Reducing the duration of mechanical ventilation
The requirement for mechanical ventilatory support is the most common indication for admission to an intensive care unit - and up to 50% of the time that a patient receives such treatment may be taken up by attempts to discontinue it: a process termed weaning.
Ensuring an optimal multidisciplinary approach to the management of the ventilated patient will minimise the duration of ventilatory support and reduce complications such as ventilator-associated pneumonia (VAP).
Conventional ventilatory support is applied through an endotracheal tube. In non-invasive ventilation (NIV) ventilatory support is applied with a facemask and avoids endotracheal intubation. In certain patient groups, such as Chronic Obstructive Airways Disease, NIV is associated with a reduction in morbidity, length of ICU stay and mortality. NIV may also facilitate weaning of patients with underlying chronic respiratory disease. However, inappropriate use of NIV may adversely affect outcome and appropriate patient selection and prompt recognition of failure is essential.

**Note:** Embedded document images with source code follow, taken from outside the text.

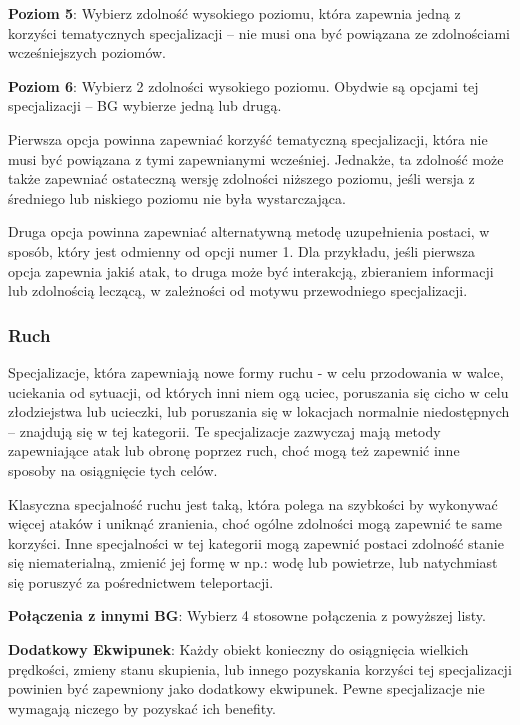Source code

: \textbf{Poziom 5}: Wybierz zdolność wysokiego poziomu, która zapewnia jedną z korzyści tematycznych specjalizacji – nie musi ona być powiązana ze zdolnościami wcześniejszych poziomów.

\textbf{Poziom 6}: Wybierz 2 zdolności wysokiego poziomu. Obydwie są opcjami tej specjalizacji – BG wybierze jedną lub drugą. 

Pierwsza opcja powinna zapewniać korzyść tematyczną specjalizacji, która nie musi być powiązana z tymi zapewnianymi wcześniej. Jednakże, ta zdolność może także zapewniać ostateczną wersję zdolności niższego poziomu, jeśli wersja z średniego lub niskiego poziomu nie była wystarczająca.

Druga opcja powinna zapewniać alternatywną metodę uzupełnienia postaci, w sposób, który jest odmienny od opcji numer 1. Dla przykładu, jeśli pierwsza opcja zapewnia jakiś atak, to druga może być interakcją, zbieraniem informacji lub zdolnością leczącą, w zależności od motywu przewodniego specjalizacji. 

\subsubsection{Ruch}

Specjalizacje, która zapewniają nowe formy ruchu - w celu przodowania w walce, uciekania od sytuacji, od których inni niem ogą uciec, poruszania się cicho w celu złodziejstwa lub ucieczki, lub poruszania się w lokacjach normalnie niedostępnych – znajdują się w tej kategorii. Te specjalizacje zazwyczaj mają metody zapewniające atak lub obronę poprzez ruch, choć mogą też zapewnić inne sposoby na osiągnięcie tych celów. 

Klasyczna specjalność ruchu jest taką, która polega na szybkości by wykonywać więcej ataków i uniknąć zranienia, choć ogólne zdolności mogą zapewnić te same korzyści. Inne specjalności w tej kategorii mogą zapewnić postaci zdolność stanie się niematerialną, zmienić jej formę w np.: wodę lub powietrze, lub natychmiast się poruszyć za pośrednictwem teleportacji.

\textbf{Połączenia z innymi BG}: Wybierz 4 stosowne połączenia z powyższej listy.

\textbf{Dodatkowy Ekwipunek}: Każdy obiekt konieczny do osiągnięcia wielkich prędkości, zmieny stanu skupienia, lub innego pozyskania korzyści tej specjalizacji powinien być zapewniony jako dodatkowy ekwipunek. Pewne specjalizacje nie wymagają niczego by pozyskać ich benefity.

A number of non pharmacological approaches have been shown to reduce the incidence of VAP including nursing patients in the semi-recumbent position (30-45 degrees), avoiding unnecessary manipulaation or changes in the respiratory circuit and the prevention of ventilator circuit condensate, either by regular drainage or the use of heat and moisture exchangers. Meticulous hand washing and disinfection, by all healthcare workers, will reduce cross infection and readily available, alcohol-based lotions, at every bed space, improves compliance.
The optimal approach to weaning includes daily screening of all patients to assess readiness combined with a single daily short (30 minute) trial of unassisted breathing (T piece trial) and gradual withdrawal of ventilatory support with pressure support ventilation in patients who fail a T piece trial. The use of a protocol to guide non-physicians allows nurses or respiratory therapists to undertake weaning confidently and may be more effective than physician directed weaning.

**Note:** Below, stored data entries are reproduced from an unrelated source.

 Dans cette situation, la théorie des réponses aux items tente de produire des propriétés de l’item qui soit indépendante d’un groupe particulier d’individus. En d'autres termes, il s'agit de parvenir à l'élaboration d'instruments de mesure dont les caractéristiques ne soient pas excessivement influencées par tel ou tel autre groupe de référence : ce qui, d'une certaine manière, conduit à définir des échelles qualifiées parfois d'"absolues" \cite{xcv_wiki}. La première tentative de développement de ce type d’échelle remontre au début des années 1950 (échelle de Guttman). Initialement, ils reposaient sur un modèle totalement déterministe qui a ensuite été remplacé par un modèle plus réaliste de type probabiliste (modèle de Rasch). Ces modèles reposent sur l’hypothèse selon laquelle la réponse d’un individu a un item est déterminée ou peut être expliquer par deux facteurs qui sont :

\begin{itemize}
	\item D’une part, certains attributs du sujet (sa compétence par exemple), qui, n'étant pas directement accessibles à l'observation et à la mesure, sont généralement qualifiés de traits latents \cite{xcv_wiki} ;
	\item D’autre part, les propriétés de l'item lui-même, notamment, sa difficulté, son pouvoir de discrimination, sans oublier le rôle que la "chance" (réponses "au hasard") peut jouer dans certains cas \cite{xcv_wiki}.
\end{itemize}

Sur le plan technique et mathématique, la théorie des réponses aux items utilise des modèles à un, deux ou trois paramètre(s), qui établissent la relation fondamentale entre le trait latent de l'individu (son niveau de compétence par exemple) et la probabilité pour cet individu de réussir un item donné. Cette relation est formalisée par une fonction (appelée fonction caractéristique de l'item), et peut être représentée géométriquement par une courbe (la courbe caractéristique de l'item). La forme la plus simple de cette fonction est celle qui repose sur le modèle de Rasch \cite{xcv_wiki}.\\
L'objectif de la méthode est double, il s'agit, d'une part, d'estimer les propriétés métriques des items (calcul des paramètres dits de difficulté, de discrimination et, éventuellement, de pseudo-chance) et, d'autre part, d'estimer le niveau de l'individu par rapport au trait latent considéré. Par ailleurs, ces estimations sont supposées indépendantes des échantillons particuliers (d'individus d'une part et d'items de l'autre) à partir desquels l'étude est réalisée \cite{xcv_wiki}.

Administration of excessive sedation to ventilated patients is a common factor which delays weaning from mechanical ventilation. Daily interruption of sedative infusions ensures that the continuing requirement for sedation is regularly reviewed and excessive administration avoided. This simple practice has been shown to reduce the duration of mechanical ventilatory support and length of ICU stay and should be included in all sedation protocols.

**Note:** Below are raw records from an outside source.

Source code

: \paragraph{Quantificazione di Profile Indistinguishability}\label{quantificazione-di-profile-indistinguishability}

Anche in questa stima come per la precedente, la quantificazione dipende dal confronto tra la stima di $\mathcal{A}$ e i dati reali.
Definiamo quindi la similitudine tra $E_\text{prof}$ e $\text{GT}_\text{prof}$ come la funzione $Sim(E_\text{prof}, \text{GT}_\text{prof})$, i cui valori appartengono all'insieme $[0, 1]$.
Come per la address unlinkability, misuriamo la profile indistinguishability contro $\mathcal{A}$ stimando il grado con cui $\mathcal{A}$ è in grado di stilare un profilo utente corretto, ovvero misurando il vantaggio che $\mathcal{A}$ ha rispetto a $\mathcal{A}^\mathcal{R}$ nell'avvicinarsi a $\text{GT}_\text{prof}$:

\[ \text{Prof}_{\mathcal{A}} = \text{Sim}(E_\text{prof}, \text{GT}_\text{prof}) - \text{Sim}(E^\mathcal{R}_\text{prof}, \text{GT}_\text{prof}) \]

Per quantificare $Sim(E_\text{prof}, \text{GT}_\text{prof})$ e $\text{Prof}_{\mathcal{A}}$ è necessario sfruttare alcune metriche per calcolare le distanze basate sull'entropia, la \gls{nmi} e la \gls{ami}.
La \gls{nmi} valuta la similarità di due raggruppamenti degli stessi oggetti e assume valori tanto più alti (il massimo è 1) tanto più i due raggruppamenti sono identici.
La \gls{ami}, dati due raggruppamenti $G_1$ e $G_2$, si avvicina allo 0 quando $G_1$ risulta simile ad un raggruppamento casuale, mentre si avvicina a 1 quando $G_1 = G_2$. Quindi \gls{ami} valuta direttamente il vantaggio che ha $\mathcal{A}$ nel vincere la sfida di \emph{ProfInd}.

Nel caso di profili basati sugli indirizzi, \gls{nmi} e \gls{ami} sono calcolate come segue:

The organisation of ventilatory support within ICU will influence outcome. Protocols are required to minimise the risk of developing VAP, encourage daily interruption of sedative infusions and allow non-physician directed weaning. Appropriate use of NIV complements invasive support. Whilst a single change may have a limited effect upon outcome, combining all these changes into a respiratory care bundle is likely to have a significant effect on length of stay ensuring that ICU beds are used efficiently.